▸ What is needed:
Keep only the lines from the top of the listing through the one with "російських  терористів **Олега Царьова.**", and reproduce them unaltered.

▸ Records for processing:

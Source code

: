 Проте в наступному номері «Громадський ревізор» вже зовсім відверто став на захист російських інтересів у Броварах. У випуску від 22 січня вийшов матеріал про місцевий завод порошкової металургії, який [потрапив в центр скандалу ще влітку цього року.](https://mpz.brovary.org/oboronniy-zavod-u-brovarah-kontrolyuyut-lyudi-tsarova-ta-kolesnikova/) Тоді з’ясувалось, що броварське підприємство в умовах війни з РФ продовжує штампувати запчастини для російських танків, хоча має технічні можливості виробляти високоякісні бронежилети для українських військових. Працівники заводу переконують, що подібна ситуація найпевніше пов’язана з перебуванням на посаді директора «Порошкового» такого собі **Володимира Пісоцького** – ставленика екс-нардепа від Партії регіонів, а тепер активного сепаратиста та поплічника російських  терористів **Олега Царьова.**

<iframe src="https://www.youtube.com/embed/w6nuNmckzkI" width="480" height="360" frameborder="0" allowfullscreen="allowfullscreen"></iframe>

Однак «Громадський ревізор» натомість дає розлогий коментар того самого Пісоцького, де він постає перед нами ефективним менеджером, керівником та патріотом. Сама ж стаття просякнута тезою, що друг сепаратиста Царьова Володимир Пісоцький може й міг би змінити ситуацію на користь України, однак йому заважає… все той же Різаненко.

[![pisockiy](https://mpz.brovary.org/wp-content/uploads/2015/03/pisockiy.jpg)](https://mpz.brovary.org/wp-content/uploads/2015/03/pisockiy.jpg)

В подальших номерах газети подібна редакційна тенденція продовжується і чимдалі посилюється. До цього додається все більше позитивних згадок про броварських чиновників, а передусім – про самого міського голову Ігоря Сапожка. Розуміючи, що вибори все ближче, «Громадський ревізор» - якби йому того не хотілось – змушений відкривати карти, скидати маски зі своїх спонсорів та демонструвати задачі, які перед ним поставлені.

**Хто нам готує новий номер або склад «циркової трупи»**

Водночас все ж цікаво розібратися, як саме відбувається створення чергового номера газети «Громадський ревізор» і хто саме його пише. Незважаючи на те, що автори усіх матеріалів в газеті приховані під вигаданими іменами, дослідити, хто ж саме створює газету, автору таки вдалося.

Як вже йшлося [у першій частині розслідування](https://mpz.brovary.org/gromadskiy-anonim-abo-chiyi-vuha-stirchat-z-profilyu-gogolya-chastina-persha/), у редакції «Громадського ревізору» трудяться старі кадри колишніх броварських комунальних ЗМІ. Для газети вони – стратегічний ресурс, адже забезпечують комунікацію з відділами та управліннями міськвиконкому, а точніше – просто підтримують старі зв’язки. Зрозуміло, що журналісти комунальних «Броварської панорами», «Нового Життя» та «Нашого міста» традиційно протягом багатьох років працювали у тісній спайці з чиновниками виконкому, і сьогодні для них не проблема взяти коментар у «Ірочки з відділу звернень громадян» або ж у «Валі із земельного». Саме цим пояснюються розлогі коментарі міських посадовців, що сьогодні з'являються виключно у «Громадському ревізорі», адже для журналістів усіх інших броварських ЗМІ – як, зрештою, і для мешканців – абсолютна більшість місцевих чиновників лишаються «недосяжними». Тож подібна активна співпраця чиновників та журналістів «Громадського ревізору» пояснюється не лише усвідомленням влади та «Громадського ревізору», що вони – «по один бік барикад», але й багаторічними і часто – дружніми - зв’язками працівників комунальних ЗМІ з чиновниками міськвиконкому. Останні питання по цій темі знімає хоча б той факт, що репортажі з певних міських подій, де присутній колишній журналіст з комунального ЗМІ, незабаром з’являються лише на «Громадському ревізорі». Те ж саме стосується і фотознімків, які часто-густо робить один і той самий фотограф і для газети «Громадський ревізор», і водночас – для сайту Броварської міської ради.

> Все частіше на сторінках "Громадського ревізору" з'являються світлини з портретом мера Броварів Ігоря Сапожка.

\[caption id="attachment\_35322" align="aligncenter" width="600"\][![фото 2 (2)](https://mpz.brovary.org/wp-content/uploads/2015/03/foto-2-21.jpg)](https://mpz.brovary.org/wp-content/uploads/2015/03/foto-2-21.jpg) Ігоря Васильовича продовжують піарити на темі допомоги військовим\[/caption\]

▸ Output below:
Source code

: Проте в наступному номері «Громадський ревізор» вже зовсім відверто став на захист російських інтересів у Броварах. У випуску від 22 січня вийшов матеріал про місцевий завод порошкової металургії, який [потрапив в центр скандалу ще влітку цього року.](https://mpz.brovary.org/oboronniy-zavod-u-brovarah-kontrolyuyut-lyudi-tsarova-ta-kolesnikova/) Тоді з’ясувалось, що броварське підприємство в умовах війни з РФ продовжує штампувати запчастини для російських танків, хоча має технічні можливості виробляти високоякісні бронежилети для українських військових. Працівники заводу переконують, що подібна ситуація найпевніше пов’язана з перебуванням на посаді директора «Порошкового» такого собі **Володимира Пісоцького** – ставленика екс-нардепа від Партії регіонів, а тепер активного сепаратиста та поплічника російських  терористів **Олега Царьова.**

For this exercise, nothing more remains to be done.